Product Description
Performance Notes:
I Don't Like Mondays - arrangement for Standard British Brass Band Instrumentation (also available for school orchestra)
Score PDF: 13 pages; Band parts PDFs: 21 parts (mostly 2 pages each).
17 Brass parts: Cornets - Eb: Sop, Bb: Solo (inc 'wah-wah' mute), Rep, 2nd, 3rd. Bb Flugel. Eb Horns: Solo, 1st , 2nd. Bb Baritone 1st, 2nd. Bb Trombones 1st, 2nd, Bass Trombone. Bb Euph. Bass Eb, Bb.
4 Percussion parts (ideally min. 4 players): timpani (prefer. pedal tuned), drum kit, bass, crash, tamb. bell-tree, xylo, glock.
Concert key: Bb major
Tempo 130bpm
Performance time: 3' 52'' (without 'pause'*)
*pause - bar 85, beat 3 - optional long pause (approx 10 - 20 secs) commemorating the occasion during the Boomtown Rats 1985 Live Aid performance, recognising the millions starving in Africa.
The premiere performance of this arrangement was for the 60th Anniversary Celebration Concert of the Hangleton Youth Band on 10th May 2025 at Bishop Hannington Church in Hove, UK.
Arrangers Note:
As Head of Music at Blatchington Mill School, Hove UK during the 1980s and 90s, our school orchestra performed my arrangement of I Dont Like Mondays for a Schools Concert at Brightons Dome Theatre in 1981. A pupil taking part at the time, Richard Baker, is now, 44 years later, director of the Hangleton Brass Band. When I asked Richard for ideas for a piece I could arrange for the band, he immediately requested I Dont Like Mondays as it brought back memories of the time he had first played it with the school orchestra.
Facts and Info:
I Dont Like Mondays is a song performed by the Boomtown Rats and written by their vocalist Bob Geldof and pianist Johnnie Fingers. It was released in 1979, reaching number one in the UK Singles Chart for four weeks during the summer of that year.

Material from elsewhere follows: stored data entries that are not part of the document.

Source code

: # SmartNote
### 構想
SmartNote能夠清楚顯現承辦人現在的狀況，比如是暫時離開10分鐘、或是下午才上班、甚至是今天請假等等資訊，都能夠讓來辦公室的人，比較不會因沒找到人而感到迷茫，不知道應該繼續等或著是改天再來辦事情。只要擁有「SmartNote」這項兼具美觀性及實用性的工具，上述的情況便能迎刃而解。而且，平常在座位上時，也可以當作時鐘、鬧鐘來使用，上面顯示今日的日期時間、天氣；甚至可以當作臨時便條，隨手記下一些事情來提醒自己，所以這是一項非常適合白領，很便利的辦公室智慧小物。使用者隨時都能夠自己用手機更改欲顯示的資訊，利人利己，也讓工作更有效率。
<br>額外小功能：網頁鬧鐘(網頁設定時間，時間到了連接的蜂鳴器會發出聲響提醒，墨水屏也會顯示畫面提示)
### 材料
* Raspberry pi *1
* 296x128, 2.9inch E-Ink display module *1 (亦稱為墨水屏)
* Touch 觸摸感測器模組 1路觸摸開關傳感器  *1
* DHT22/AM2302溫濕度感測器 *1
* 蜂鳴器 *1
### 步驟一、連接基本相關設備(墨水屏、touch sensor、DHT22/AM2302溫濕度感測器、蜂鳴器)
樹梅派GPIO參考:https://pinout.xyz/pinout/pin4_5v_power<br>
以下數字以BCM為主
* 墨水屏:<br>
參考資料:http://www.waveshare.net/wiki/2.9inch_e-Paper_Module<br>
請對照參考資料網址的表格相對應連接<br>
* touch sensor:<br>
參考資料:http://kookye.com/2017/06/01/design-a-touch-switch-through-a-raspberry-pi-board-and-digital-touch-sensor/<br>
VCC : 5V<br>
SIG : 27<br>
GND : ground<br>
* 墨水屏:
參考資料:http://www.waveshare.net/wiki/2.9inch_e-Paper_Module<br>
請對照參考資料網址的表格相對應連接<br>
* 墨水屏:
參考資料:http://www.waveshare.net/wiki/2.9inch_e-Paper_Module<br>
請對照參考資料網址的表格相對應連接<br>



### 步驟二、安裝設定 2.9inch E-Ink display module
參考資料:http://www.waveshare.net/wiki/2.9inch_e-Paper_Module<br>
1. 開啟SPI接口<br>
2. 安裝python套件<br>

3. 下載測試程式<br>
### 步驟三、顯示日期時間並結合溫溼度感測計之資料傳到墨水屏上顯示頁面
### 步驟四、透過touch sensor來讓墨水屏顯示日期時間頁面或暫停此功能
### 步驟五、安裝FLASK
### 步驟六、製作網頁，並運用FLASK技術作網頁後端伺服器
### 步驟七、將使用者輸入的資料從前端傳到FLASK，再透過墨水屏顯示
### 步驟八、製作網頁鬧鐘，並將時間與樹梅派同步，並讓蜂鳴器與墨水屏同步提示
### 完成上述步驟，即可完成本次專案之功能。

Geldof says whilst staying in the USA he read about a school shooting by a 16 year old girl in San Diego who fired at children in the school playground. The girls explanation when asked why she did it said, "I Dont like Mondays. This livens up the day". In later years, Geldof said he regretted writing the song as it made the girl famous. Originally credited solely to Geldof, it was not until 2019 that he and Johnnie Fingers reach an agreement over who wrote the song - Fingers eventually receiving a settlement and co-writer credit.
Live Aid 1985:
Forty years ago this year (2025), in 1985, The Boomtown Rats performed the song for Live Aid at Wembley Stadium, a music based fund raiser organised by Bob Geldof and Midge Ure. When Geldof sang the line, And the lesson today is how to die, he paused for 20 seconds to allow the audience to acknowledge the significance of those starving in Africa, for whom Live Aid had been set up to help.